That citizens continue to take on more and more doesn't mean they should have to.

By Emily Tamkin

How much can a people take? That was what many around the world must have thought on watching footage of the vast explosion rip through Beirut earlier this week. How could one not?

Lebanon, as my colleague Ido Vock wrote after the event, was already mired in its worst economic crisis for decades; in March, for the first time in history, the country defaulted on its debt. Then came the global coronavirus pandemic, with its ensuing fears of famine and of unemployment climbing to as high as 70 percent. On 3 August, the day before the blast, Human Rights Watch submitted a report to the United Nations Human Rights Council. “Lebanon’s people are being robbed of basic rights every day while politicians squabble over the size of the country’s financial losses and hamper efforts at reform,” the NGO’s Lebanon researcher Aya Majzoub said.

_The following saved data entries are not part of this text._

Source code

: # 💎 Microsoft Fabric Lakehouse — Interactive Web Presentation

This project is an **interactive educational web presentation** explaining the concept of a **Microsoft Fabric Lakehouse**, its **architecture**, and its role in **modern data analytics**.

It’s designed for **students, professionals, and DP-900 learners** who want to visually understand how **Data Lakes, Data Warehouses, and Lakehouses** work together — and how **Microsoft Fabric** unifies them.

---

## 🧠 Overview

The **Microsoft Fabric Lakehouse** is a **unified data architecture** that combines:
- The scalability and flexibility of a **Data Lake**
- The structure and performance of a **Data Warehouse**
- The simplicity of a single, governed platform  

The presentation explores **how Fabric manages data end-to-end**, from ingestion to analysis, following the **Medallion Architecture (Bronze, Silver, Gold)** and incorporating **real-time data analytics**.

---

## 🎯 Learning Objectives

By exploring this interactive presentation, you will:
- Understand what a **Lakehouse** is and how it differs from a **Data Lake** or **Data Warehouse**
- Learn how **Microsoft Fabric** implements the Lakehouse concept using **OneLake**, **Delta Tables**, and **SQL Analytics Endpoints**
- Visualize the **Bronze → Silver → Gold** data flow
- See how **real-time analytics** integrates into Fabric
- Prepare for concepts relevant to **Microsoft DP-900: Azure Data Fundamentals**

[see also: “We’re way beyond demonstrations”: why Lebanon is on the brink of collapse]

It was against this background that Beirut, the country’s capital and its largest city, was literally shaken to its core. On 4 August, an explosion went off at the city’s port. At least 154 people were killed and thousands injured. Beirut’s governor, Marwan Abboud, has said the explosion caused between $3bn and $5bn worth of damage.

According to Lebanese prime minister Hassan Diab, the blast was linked to roughly 2,750 metric tonnes of ammonium nitrate, which had been stored in a warehouse for the past six years without proper safety measures.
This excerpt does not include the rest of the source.